Extracted data -
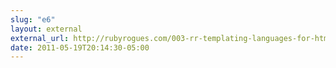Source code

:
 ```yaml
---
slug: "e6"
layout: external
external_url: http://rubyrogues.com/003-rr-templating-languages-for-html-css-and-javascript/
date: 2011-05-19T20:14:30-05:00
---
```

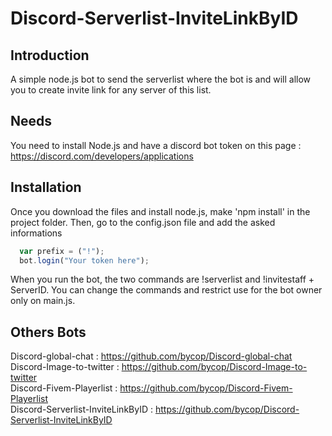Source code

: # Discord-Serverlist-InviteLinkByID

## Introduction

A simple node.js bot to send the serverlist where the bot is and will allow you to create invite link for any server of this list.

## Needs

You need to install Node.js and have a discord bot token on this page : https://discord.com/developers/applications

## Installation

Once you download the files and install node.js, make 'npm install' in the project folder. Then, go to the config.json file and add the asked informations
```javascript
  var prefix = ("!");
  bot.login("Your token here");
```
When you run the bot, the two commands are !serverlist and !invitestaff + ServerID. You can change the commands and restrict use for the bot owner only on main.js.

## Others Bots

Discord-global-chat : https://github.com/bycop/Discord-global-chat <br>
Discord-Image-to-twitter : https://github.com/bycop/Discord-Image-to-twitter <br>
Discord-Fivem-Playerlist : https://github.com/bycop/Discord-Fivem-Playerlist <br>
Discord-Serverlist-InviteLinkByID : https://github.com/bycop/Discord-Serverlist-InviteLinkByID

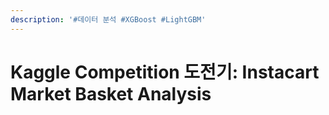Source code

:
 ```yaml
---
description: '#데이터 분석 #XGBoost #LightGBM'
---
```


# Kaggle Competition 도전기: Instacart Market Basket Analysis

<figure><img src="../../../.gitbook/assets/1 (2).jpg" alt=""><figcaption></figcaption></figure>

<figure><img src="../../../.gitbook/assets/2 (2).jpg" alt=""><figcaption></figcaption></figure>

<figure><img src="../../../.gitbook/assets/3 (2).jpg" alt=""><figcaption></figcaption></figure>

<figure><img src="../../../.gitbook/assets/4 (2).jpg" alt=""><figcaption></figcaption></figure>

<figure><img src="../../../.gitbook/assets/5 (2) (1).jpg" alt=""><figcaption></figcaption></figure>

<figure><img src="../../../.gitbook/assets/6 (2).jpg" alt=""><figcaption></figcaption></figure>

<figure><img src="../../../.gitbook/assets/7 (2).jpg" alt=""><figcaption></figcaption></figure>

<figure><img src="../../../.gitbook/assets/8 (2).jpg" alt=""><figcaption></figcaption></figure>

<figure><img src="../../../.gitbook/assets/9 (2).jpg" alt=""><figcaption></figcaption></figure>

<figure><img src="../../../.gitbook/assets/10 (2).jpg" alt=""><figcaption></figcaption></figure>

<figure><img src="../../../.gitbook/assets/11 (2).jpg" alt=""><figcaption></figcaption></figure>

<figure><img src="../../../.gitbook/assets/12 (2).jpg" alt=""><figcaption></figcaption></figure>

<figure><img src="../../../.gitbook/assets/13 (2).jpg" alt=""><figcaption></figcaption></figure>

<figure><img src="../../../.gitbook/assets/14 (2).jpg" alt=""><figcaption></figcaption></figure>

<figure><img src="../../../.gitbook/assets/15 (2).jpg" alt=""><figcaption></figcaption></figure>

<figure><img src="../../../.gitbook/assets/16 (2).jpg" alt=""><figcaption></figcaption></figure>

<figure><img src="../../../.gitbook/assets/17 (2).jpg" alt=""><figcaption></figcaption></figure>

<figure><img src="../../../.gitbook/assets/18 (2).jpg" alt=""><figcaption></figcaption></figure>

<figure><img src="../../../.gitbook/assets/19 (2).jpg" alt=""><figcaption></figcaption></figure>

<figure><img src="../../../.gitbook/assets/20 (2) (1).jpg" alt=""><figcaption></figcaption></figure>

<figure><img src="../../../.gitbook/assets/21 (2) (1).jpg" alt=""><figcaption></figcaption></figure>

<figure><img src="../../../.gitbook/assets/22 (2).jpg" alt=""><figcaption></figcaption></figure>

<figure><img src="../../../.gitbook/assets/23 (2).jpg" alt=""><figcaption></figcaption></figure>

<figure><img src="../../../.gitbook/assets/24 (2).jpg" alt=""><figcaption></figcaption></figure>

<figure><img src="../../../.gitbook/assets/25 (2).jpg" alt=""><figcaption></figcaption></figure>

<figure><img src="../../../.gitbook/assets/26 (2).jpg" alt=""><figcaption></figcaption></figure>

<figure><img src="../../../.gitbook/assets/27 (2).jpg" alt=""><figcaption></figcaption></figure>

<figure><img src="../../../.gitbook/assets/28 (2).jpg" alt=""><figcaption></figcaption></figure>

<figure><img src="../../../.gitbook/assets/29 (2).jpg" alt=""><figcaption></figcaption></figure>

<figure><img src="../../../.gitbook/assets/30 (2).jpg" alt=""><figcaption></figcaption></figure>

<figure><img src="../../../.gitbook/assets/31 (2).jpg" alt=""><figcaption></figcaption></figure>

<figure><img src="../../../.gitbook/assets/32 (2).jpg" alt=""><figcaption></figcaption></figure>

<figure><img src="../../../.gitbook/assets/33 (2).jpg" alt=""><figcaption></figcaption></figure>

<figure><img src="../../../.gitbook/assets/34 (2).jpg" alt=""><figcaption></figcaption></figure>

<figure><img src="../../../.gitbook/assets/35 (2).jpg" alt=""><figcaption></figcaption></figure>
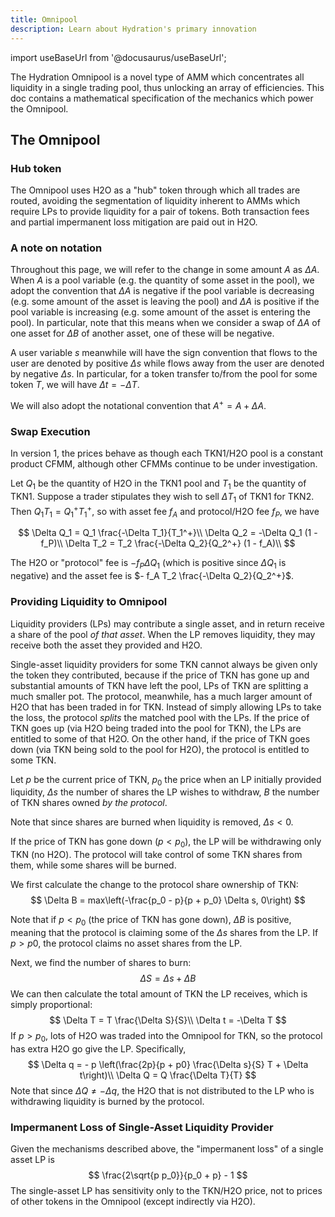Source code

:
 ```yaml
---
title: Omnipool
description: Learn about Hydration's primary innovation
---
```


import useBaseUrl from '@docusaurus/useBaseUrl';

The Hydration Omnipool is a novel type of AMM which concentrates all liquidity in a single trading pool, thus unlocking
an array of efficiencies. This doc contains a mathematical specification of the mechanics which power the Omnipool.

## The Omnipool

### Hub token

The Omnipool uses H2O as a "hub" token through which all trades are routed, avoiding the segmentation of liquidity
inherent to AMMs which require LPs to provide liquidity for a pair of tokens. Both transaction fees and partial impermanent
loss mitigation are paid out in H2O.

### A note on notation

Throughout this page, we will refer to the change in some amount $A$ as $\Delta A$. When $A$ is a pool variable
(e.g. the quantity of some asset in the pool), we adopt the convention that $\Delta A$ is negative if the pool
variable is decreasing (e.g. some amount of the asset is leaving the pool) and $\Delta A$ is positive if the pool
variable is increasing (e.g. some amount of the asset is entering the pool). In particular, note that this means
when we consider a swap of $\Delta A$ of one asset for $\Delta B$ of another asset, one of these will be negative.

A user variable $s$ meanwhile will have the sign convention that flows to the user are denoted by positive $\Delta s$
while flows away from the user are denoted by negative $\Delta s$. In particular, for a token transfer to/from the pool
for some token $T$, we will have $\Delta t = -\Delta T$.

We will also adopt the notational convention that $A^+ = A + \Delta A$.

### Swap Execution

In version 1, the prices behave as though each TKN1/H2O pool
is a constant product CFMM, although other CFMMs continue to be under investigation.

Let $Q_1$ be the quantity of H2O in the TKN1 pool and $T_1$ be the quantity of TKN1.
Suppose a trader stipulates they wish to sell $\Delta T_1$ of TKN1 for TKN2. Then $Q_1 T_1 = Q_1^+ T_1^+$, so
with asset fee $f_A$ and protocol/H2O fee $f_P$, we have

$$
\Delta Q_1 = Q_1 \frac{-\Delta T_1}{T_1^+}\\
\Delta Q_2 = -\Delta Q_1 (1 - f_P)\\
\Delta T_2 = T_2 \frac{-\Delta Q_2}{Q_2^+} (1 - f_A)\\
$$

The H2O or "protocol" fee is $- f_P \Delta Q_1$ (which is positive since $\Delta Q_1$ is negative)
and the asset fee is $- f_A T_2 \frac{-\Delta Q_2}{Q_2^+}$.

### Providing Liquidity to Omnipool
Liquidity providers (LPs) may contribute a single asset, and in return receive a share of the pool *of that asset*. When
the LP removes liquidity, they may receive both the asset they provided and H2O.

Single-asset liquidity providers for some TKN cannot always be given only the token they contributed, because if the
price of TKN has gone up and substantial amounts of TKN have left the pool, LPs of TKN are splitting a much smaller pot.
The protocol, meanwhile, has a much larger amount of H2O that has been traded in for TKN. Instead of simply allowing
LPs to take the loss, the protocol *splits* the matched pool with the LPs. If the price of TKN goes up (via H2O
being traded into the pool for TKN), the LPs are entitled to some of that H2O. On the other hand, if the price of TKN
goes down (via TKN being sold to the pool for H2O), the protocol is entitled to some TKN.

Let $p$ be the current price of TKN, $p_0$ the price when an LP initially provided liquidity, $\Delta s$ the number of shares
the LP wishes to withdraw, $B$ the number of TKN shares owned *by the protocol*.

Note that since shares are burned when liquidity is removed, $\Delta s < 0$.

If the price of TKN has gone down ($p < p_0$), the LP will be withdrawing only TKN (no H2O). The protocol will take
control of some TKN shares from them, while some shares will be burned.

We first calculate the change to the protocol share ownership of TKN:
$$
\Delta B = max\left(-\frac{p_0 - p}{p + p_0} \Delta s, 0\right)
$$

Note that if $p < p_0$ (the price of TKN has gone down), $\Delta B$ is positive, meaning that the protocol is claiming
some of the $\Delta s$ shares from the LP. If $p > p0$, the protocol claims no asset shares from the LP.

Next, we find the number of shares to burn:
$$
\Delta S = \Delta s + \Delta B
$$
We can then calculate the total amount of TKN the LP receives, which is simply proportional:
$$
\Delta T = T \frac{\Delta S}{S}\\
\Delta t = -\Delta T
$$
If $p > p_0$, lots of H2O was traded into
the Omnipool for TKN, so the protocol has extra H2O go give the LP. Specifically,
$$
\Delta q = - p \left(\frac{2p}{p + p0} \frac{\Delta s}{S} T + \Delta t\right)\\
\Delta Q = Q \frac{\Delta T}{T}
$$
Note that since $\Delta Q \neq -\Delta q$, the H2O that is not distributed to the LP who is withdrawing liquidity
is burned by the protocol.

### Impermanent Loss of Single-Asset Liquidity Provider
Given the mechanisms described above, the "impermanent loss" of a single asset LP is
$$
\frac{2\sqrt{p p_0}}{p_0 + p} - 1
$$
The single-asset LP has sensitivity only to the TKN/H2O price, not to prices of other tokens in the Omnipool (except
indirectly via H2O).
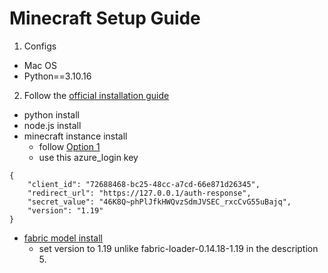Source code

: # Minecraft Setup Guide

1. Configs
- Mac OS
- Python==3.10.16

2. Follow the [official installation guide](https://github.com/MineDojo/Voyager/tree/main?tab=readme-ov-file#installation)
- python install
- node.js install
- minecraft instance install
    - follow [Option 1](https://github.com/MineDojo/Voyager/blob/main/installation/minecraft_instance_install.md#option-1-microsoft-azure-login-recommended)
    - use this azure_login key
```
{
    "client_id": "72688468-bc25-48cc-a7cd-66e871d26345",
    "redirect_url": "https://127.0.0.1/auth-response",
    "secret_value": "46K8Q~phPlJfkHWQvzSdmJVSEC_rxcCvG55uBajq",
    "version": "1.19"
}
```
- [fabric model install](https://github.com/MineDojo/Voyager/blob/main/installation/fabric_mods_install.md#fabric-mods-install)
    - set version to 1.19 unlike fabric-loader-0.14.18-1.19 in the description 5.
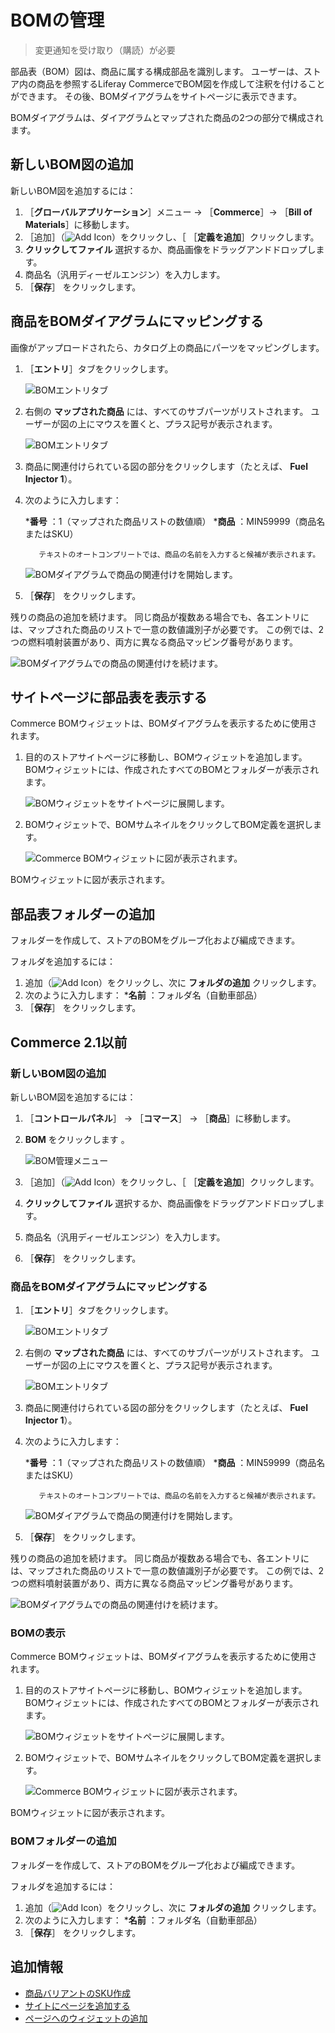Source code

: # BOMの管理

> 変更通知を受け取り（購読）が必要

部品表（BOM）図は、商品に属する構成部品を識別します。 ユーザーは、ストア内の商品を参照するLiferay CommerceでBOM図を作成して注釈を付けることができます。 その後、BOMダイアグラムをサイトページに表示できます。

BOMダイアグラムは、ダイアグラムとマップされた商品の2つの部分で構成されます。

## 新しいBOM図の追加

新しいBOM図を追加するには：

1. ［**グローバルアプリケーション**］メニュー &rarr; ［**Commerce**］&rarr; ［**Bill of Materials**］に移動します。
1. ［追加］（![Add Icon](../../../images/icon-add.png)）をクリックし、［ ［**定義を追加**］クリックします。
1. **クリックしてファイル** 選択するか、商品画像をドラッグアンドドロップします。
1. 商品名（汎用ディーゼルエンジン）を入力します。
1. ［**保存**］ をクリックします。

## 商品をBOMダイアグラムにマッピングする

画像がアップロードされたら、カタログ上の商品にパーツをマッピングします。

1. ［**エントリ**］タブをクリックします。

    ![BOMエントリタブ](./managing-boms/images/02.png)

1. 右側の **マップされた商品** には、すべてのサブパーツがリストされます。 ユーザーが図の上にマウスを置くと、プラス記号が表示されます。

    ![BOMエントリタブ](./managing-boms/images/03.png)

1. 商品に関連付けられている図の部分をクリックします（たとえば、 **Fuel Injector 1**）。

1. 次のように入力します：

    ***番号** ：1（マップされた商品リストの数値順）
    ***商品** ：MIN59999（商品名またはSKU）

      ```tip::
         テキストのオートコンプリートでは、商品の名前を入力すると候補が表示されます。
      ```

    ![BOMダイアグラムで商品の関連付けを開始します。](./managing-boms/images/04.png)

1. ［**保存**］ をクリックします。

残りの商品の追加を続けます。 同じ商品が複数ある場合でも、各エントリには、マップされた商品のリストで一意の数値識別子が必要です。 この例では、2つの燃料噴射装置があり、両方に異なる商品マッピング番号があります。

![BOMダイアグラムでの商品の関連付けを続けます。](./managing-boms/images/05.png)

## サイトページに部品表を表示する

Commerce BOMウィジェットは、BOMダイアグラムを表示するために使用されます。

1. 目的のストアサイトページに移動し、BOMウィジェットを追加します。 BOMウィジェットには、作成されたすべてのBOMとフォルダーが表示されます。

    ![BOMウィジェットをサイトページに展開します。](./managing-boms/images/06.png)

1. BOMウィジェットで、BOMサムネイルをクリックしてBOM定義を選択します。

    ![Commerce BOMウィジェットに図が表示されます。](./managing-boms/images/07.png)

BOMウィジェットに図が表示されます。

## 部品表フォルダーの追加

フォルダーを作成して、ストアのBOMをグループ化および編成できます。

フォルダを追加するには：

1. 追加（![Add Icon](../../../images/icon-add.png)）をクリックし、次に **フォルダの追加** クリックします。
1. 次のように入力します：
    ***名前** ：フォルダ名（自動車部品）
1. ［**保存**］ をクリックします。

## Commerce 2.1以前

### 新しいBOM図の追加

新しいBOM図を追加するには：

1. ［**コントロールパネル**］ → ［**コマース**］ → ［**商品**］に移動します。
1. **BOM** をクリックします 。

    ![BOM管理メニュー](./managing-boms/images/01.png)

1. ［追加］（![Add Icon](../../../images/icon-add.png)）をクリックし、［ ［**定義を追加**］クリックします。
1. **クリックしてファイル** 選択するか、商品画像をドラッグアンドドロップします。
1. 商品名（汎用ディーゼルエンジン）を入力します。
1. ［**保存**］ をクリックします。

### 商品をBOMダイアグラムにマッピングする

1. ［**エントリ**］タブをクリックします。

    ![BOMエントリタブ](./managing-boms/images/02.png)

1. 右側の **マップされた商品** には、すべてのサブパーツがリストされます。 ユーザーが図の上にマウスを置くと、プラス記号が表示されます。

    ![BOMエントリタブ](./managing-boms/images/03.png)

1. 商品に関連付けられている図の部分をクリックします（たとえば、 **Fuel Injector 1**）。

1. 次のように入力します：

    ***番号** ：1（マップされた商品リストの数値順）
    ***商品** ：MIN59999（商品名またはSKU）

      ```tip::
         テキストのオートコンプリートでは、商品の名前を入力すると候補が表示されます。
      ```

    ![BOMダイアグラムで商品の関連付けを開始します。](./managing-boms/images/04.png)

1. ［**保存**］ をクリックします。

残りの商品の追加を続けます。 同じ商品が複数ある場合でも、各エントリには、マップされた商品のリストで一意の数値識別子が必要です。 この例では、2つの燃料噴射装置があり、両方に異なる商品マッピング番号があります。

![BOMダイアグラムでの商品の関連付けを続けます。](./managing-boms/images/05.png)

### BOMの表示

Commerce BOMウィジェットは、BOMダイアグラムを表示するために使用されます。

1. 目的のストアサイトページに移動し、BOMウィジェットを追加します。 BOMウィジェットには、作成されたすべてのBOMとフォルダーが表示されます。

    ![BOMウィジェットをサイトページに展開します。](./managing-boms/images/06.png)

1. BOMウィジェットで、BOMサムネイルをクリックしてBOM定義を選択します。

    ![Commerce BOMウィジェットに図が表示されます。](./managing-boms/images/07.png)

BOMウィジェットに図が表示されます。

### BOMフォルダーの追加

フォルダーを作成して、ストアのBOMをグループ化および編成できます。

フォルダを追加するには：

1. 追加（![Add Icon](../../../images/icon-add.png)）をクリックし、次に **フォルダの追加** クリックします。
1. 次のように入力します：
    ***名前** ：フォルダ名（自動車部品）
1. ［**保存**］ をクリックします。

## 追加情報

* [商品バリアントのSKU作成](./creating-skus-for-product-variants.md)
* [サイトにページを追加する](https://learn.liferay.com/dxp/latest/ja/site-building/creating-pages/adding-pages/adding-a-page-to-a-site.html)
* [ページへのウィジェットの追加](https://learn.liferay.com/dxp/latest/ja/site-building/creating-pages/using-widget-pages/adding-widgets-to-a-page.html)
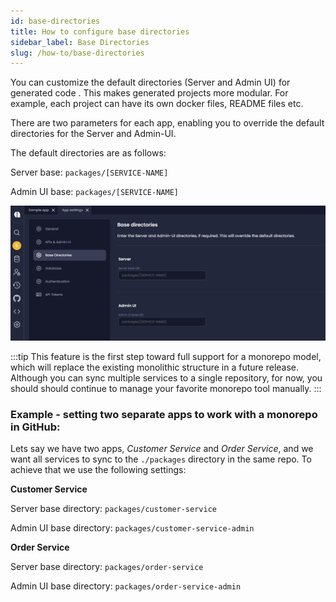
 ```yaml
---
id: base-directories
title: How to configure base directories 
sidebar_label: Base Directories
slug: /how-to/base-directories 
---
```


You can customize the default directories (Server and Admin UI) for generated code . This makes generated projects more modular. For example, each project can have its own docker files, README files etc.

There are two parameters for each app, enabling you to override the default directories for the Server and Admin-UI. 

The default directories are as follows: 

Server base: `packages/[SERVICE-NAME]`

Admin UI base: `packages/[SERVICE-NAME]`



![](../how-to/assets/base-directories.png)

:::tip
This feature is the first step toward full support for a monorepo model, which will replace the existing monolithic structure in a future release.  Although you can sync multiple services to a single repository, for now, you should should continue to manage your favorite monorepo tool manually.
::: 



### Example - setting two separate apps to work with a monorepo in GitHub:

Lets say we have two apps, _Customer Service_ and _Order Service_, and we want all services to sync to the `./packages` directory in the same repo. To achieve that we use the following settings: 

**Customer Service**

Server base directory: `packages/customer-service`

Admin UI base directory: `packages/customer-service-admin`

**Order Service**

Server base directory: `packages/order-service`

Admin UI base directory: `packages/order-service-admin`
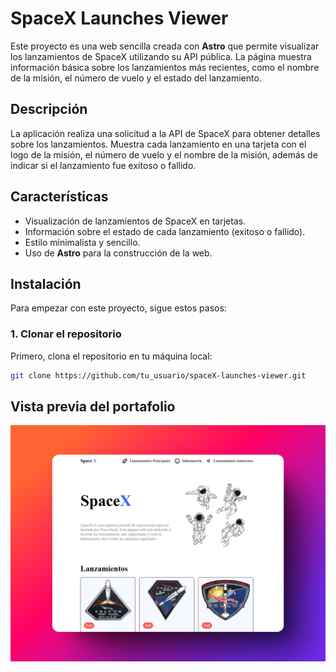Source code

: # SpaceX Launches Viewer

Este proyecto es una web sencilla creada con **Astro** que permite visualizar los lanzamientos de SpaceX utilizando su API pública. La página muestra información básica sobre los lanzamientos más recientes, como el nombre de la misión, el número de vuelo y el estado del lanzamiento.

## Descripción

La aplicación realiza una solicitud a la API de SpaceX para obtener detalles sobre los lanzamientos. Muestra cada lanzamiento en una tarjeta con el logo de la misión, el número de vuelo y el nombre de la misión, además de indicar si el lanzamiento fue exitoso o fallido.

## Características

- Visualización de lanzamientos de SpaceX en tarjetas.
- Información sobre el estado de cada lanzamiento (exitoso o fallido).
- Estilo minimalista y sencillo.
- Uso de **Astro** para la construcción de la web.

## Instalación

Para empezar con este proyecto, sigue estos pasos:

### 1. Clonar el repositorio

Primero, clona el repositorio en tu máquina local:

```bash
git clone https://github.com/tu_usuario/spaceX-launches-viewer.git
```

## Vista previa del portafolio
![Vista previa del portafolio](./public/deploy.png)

Prompt -
For this exercise, work out how many lines in the material include "número", and give only the number.

Output for this task -
2